Although the number of bits of the signal bus 7 is 16 bits in the above embodiment, the number of bits of the signal bus 7 may be other than 16 bits.

[0024]

According to the semiconductor device of the present invention, the signal bus connected to the first and second circuit blocks is divided, and the first circuit block side signal bus and the second circuit block side signal bus are provided therebetween. By providing the switch unit for connecting / disconnecting, the period in which only one of the first and second circuit blocks is used, for example, the first circuit block is used and the second circuit block is used. During a period in which the second circuit block is not used, the first circuit block side signal bus and the second circuit block side signal bus are separated by the switch unit so that the second circuit block connected to the second circuit block not in use is connected. Since the signal bus on the circuit block side is not charged or discharged, power consumption in this portion is eliminated. By thus dividing the signal bus connected to the plurality of circuit blocks and providing the switch unit between them, it is possible to reduce power consumption due to charging and discharging of the signal bus.

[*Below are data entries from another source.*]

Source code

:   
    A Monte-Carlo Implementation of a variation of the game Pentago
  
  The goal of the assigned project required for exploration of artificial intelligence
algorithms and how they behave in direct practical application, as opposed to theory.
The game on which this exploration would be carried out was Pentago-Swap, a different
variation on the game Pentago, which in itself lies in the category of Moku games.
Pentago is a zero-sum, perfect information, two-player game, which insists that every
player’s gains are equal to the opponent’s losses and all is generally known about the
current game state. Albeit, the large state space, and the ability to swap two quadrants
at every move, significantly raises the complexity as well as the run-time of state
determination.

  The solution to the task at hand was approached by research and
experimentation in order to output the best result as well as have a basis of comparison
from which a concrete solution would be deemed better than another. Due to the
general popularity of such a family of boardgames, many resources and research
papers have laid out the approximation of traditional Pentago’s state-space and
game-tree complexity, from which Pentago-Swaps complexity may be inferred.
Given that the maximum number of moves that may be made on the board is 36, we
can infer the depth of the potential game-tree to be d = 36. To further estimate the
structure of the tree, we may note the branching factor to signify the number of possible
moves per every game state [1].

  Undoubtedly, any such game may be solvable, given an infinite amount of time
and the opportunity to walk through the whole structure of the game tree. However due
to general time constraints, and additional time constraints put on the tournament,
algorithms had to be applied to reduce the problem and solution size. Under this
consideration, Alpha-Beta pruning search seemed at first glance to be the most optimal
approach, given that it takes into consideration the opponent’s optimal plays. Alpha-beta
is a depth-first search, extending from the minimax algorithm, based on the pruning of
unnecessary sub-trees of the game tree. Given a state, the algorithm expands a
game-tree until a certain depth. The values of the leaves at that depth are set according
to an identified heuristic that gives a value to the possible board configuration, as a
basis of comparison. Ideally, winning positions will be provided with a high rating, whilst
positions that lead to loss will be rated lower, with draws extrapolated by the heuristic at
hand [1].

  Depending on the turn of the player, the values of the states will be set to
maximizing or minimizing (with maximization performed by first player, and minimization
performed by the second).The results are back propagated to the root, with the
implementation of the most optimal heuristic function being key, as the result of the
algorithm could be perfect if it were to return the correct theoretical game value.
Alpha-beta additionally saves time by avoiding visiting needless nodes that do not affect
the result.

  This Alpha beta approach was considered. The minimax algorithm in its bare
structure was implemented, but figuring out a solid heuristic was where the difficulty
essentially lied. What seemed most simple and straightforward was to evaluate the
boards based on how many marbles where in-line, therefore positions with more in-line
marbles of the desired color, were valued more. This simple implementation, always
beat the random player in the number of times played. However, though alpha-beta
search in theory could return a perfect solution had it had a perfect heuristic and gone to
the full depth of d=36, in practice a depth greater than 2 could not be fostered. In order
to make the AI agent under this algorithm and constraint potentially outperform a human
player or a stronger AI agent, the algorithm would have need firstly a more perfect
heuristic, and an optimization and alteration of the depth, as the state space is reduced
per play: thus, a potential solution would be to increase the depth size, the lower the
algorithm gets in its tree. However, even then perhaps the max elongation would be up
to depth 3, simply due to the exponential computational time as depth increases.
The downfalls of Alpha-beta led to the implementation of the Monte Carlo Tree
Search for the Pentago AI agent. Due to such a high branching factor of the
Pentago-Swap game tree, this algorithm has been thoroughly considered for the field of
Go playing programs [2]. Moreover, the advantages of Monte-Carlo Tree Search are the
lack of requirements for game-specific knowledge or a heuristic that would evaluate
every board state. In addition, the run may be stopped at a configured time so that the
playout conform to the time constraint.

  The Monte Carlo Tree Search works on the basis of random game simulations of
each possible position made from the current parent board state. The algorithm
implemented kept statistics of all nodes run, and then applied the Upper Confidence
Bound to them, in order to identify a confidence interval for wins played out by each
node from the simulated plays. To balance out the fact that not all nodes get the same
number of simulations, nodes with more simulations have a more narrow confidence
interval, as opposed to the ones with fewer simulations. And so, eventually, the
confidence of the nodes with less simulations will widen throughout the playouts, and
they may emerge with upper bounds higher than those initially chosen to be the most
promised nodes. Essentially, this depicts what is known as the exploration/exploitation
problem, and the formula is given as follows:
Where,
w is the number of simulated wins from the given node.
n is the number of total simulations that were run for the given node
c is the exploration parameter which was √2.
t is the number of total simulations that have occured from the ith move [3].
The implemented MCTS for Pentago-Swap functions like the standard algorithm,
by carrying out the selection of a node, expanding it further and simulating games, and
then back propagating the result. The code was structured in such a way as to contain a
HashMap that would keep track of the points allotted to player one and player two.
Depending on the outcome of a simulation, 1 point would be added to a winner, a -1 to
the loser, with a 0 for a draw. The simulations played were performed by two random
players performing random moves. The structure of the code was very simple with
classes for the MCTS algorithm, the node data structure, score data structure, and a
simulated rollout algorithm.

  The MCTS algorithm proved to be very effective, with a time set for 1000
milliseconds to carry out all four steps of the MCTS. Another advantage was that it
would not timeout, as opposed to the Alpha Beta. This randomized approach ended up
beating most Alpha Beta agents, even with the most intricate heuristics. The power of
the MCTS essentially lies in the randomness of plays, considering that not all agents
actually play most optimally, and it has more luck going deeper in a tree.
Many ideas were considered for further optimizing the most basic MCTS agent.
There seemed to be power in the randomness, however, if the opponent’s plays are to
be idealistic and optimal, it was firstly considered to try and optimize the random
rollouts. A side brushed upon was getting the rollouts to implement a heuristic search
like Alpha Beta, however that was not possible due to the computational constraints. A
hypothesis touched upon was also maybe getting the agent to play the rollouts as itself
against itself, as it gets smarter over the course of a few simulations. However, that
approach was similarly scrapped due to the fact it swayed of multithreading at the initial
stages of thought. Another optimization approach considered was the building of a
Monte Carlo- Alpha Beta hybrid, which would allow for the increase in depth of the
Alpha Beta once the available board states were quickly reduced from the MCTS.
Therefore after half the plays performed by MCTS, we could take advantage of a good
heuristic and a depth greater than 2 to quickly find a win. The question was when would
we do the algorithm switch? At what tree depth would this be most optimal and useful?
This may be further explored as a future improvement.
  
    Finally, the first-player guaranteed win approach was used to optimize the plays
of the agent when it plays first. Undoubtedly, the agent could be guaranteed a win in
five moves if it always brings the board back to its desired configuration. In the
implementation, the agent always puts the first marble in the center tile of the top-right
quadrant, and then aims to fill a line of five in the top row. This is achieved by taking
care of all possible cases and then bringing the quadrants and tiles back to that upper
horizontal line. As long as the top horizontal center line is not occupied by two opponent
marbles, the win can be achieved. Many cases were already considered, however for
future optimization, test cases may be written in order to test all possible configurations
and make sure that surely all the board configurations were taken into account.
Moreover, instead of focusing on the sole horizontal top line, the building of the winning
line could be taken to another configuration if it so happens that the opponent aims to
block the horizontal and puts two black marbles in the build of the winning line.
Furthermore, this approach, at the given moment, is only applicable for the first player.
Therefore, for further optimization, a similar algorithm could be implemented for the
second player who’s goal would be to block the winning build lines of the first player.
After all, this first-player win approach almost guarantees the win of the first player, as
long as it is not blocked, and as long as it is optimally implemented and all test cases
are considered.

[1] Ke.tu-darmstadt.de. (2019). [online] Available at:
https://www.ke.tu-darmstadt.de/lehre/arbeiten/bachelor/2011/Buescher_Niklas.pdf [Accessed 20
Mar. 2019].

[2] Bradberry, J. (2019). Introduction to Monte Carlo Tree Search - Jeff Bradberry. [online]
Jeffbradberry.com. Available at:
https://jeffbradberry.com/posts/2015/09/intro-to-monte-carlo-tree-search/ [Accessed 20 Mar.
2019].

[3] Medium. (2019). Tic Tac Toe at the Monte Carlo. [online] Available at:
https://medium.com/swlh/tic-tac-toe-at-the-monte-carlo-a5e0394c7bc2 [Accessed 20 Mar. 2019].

[Brief description of drawings]

FIG. 1 is a block diagram showing a semiconductor device of an embodiment of the present invention.

FIG. 2 is a circuit diagram showing an example of a circuit that realizes a switch unit in the embodiment.

FIG. 3 is a block diagram showing a conventional semiconductor device.

[Explanation of symbols]

1 instruction ROM 2 data RAM 3 multiplier 4 accumulator 5 serial input / output circuit 6 parallel input / output circuit 8 signal bus 8-L signal bus 8 left part (first circuit block side signal bus) 8-R signal bus 8 right part (second circuit block side signal bus) 9 switch part

Claims (1)

[Claims] 1. A signal bus connected to the first and second circuit blocks is connected to a first circuit block connected to the first circuit block.
Circuit block side signal bus and a second circuit block side signal bus connected to a second circuit block, and the first circuit block side signal bus and the second circuit block side signal bus are divided. A semiconductor device having a switch section for connecting / disconnecting the first circuit block side signal bus and the second circuit block side signal bus between them.